Give only the number of lines in these records that include "factorization".

Saved entries>
____________________
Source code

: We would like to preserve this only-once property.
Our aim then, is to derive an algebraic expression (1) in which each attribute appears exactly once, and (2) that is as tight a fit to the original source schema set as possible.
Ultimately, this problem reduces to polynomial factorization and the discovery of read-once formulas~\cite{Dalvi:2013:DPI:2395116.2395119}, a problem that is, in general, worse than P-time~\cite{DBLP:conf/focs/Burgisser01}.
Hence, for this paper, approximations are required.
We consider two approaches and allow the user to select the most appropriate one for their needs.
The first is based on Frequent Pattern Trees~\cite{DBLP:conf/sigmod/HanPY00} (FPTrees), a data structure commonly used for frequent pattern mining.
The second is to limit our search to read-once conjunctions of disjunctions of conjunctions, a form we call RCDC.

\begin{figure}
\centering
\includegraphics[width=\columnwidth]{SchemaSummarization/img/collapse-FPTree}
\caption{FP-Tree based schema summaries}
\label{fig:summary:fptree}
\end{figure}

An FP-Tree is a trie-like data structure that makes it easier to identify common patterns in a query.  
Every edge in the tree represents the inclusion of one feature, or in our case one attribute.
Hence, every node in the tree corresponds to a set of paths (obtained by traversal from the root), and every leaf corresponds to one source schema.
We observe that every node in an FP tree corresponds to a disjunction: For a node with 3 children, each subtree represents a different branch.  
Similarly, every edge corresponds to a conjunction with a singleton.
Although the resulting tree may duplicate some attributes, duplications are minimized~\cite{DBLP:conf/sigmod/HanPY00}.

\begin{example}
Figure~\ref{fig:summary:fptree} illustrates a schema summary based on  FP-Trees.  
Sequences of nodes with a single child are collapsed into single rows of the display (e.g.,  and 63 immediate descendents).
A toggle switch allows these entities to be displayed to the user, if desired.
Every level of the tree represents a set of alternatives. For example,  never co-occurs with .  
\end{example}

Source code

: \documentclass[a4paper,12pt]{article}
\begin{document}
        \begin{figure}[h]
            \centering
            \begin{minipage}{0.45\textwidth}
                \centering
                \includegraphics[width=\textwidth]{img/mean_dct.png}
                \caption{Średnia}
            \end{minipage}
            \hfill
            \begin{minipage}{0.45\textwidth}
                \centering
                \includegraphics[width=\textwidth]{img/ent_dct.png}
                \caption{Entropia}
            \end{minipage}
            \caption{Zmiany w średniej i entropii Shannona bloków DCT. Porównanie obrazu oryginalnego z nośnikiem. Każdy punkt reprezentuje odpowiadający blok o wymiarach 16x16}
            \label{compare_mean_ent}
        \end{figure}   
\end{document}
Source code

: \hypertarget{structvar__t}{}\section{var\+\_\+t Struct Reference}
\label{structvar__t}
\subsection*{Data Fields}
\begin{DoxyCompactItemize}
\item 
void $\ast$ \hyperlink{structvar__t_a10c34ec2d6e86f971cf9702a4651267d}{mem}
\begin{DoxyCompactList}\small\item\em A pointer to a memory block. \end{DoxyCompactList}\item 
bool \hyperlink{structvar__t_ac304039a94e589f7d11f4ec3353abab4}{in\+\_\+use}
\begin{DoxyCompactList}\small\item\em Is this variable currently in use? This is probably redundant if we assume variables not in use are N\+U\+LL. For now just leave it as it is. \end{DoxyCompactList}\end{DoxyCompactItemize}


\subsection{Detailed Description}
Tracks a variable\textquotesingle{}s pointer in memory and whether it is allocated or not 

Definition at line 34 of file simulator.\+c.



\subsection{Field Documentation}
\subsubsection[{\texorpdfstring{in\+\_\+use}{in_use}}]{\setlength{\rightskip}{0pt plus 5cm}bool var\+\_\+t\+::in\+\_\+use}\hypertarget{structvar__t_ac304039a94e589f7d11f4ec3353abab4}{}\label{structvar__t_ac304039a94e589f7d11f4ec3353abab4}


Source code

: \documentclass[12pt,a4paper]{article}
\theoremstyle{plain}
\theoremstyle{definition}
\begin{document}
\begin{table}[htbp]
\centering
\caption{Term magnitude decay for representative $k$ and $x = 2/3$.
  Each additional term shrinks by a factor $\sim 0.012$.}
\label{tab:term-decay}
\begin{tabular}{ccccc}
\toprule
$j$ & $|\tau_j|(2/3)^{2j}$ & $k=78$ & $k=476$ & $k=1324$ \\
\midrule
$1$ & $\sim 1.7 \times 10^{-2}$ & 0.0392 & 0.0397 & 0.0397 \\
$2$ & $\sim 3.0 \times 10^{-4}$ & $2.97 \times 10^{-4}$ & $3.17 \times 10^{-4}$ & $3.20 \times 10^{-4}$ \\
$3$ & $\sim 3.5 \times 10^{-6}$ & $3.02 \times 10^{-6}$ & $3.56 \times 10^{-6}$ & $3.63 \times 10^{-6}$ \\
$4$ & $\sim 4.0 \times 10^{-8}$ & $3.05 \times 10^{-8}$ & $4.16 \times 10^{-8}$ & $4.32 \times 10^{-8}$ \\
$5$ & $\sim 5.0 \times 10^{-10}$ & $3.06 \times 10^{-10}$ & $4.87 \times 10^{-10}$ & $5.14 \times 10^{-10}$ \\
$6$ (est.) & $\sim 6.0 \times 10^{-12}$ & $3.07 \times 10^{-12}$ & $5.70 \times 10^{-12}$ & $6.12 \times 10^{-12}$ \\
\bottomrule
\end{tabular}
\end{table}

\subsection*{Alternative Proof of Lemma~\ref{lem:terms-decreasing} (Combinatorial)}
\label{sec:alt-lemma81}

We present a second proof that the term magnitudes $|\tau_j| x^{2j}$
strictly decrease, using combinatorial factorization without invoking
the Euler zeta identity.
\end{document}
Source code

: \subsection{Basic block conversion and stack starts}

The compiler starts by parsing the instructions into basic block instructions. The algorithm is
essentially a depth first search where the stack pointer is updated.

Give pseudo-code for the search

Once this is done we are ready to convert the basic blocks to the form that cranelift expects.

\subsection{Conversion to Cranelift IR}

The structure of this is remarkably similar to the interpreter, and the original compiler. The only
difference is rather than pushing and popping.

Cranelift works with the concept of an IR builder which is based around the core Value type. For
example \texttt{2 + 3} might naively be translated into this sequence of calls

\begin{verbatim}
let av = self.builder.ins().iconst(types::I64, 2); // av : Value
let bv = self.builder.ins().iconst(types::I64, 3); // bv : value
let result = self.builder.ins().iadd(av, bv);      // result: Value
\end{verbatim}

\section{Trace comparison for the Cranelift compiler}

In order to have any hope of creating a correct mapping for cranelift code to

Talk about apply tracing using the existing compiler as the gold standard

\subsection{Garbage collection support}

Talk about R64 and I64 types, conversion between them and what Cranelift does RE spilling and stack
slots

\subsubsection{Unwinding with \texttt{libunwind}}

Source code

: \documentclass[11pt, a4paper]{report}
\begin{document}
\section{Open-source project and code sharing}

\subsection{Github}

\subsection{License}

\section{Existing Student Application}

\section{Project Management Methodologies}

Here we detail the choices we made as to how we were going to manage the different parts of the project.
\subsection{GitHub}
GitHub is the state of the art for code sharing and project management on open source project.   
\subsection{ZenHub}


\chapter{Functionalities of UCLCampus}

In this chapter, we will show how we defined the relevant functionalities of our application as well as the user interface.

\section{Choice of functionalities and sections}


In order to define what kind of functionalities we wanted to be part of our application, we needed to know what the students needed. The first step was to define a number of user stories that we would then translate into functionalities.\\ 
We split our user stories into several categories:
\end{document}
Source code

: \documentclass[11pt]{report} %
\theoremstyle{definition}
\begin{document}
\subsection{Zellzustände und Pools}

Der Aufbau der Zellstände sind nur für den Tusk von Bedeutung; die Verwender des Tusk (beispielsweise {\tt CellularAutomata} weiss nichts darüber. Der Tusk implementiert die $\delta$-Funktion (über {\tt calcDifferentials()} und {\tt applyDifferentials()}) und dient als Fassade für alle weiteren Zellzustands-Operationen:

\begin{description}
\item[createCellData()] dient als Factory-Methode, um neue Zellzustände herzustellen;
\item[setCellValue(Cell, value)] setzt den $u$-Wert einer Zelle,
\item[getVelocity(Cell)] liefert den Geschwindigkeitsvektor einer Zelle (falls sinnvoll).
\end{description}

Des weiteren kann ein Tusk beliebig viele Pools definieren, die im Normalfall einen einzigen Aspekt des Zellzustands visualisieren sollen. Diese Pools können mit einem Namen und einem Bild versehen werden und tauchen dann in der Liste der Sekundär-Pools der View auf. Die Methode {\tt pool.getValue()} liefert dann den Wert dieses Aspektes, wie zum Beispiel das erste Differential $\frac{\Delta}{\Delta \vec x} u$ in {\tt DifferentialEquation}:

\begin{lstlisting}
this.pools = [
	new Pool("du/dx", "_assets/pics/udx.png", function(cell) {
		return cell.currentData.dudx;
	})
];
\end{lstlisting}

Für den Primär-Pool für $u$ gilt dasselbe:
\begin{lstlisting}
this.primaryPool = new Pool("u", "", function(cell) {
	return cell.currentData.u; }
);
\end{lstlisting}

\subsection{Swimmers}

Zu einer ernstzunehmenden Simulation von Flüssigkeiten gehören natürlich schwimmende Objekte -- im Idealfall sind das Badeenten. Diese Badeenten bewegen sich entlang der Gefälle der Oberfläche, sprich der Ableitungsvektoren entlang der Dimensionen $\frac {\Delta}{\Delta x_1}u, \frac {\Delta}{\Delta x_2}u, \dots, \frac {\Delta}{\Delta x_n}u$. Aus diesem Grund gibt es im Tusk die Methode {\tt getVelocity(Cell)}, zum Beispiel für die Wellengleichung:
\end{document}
____________________
Written solution>
2